» **Activity**: Tally every line in the entries below that holds "image", then give only the total.

» **Records for this task**:
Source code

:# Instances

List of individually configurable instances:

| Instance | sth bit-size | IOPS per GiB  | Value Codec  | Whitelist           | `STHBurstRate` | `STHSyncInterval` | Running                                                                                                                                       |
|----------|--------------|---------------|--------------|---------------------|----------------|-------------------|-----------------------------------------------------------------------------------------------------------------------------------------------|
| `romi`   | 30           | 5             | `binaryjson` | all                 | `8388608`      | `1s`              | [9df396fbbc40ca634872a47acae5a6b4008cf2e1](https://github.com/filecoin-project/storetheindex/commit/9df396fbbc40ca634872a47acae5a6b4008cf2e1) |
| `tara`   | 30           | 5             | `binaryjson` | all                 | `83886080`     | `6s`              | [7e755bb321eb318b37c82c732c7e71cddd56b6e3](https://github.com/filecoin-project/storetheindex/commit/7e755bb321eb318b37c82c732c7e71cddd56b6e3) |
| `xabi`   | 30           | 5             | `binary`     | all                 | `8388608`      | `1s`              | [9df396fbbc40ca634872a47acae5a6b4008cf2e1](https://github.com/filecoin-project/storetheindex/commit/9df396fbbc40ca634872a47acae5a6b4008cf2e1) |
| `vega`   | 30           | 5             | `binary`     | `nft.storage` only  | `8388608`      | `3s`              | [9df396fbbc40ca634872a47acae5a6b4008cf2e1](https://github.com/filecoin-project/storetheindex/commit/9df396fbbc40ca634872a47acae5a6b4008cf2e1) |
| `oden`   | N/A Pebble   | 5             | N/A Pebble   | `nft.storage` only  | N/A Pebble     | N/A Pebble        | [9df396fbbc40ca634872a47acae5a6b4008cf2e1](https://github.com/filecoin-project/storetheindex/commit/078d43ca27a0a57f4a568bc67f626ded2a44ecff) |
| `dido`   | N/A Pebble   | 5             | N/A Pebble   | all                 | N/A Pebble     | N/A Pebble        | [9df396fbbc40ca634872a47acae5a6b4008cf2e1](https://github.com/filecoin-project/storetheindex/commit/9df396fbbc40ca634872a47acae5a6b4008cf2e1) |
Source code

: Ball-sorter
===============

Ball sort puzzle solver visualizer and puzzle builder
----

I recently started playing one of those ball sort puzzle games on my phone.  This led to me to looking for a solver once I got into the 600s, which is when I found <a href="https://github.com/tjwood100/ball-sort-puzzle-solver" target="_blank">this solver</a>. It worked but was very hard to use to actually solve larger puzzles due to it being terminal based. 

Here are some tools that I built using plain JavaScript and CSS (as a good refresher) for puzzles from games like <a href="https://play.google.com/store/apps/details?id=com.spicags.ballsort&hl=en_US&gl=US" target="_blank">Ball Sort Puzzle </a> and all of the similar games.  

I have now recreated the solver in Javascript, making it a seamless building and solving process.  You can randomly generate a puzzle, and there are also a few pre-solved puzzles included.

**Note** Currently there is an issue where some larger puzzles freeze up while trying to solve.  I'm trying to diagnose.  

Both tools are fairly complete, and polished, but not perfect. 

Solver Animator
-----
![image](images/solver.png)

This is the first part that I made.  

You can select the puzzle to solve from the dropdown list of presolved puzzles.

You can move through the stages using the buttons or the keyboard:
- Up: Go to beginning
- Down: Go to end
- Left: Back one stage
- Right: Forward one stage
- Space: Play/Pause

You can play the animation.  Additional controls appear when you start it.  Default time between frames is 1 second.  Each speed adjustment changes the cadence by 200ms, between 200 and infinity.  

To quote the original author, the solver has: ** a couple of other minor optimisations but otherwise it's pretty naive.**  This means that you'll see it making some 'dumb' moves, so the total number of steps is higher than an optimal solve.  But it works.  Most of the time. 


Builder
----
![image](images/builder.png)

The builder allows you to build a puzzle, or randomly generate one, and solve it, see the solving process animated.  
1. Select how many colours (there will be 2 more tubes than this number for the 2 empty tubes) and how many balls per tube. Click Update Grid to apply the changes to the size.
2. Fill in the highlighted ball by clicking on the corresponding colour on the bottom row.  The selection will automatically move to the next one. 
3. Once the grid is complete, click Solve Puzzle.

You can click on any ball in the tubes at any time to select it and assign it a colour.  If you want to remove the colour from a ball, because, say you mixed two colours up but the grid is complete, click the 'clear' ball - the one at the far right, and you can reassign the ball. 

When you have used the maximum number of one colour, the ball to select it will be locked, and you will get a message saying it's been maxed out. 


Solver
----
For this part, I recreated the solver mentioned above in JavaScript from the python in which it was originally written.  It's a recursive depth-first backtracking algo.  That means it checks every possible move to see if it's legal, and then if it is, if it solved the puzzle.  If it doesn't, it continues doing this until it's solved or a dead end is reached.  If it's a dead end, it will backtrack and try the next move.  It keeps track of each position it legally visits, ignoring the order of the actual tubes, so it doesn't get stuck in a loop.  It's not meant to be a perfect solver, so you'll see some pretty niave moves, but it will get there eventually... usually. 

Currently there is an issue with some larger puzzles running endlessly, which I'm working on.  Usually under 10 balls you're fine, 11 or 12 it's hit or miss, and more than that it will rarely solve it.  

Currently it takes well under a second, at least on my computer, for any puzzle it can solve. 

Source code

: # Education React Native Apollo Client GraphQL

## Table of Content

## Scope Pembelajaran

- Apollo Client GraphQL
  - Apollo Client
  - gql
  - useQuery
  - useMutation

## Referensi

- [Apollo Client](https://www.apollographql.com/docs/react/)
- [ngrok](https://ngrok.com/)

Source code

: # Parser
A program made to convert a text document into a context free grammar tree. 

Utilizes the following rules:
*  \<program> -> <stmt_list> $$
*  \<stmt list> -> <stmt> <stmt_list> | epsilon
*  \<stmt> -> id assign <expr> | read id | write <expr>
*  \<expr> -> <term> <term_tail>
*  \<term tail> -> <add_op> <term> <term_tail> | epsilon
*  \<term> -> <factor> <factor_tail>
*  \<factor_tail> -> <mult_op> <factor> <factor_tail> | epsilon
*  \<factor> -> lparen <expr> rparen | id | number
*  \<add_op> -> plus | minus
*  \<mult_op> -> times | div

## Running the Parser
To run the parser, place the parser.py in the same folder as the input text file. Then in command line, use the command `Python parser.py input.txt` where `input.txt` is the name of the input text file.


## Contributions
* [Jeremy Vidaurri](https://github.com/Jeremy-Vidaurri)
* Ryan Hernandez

» **Output**: 2